Avant de nous poser la question de la nature et de l’origine du devoir, nous tenterons de saisir la conscience morale dans ses manifestations concrètes.

1 — La mauvaise conscience. Il semble qu’on ne puisse décrire « la mauvaise conscience » que par référence à « la bonne conscience ». Mais la bonne conscience est presque inconscience morale parce qu’elle est absence de souci moral, elle est demi-conscience. Si, à propos d’un devoir accompli, la conscience s’aiguise dans une affirmation de satisfaction de soi (que l’on pourrait appeler « bonne conscience »),on peut être sûr que cette affirmation spectaculaire, devenue vanité de la bonne conscience, entraîne ipso facto une mauvaise conscience due à cette vanité même, et peut-être au sentiment qu’on n’a pas fait tout ce qu’on devait, comme si dans la recherche de l’approbation de ce qu’il a fait, le sujet cherchait à oublier le souvenir de ce qu’il n’a pas fait. La mauvaise conscience est un malaise moral dû à une sorte de non-unité du moi ; l'action est suspendue par une hésitation dans laquelle le sujet fuit la conscience de soi parce qu’il est devenu insupportable à lui-même. Et pendant qu’il fuit, il se retrouve à chaque instant. « La mauvaise conscience », dit Jankelevitch, « est cernée de tous côtés par des surfaces réfléchissantes sur lesquelles les problèmes rebondissent ; partout les choses lui renvoient sa propre image : elle voudrait sortir de soi, et partout c’est elle-même qu’elle rencontre. Il y a donc en elle deux mouvements inverses et simultanés : un effort pour s’éloigner, une tendance à adhérer » (V. Jankelevitch, « La mauvaise conscience », 1951). On peut distinguer plusieurs types de mauvaise conscience, nous en décrirons trois : la honte, le sentiment de la faute, le remords.

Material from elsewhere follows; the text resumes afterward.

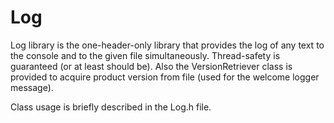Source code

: # Log

Log library is the one-header-only library that provides the log of any text to the console and to the given file simultaneously. Thread-safety is guaranteed (or at least should be).
Also the VersionRetriever class is provided to acquire product version from file (used for the welcome logger message).

Class usage is briefly described in the Log.h file.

A — La honte. La honte est liée à un reproche. Un acte dont je je suis la cause, l’agent ou le responsable, que j’ai fait délibérément ou inconsciemment (la malhonnêteté que je viens de faire ou l’énurésie que le garçonnet constate à son réveil) est en contradiction avec ce que j’étais capable de faire, que je devais faire ou qu’on attendait de moi. Je suis, malgré moi, celui que je ne voulais pas être ou que je n’aurais pas voulu être. Il y a, sans aucun doute, dans la honte, le sentiment pénible que la faute s’étale sous le regard d’autrui, et comme cette faute est mienne, j’ai honte sous le regard d’autrui et le désir naît de fuir ce regard. C’est pourquoi lorsqu’on a honte, on cherche à se cacher.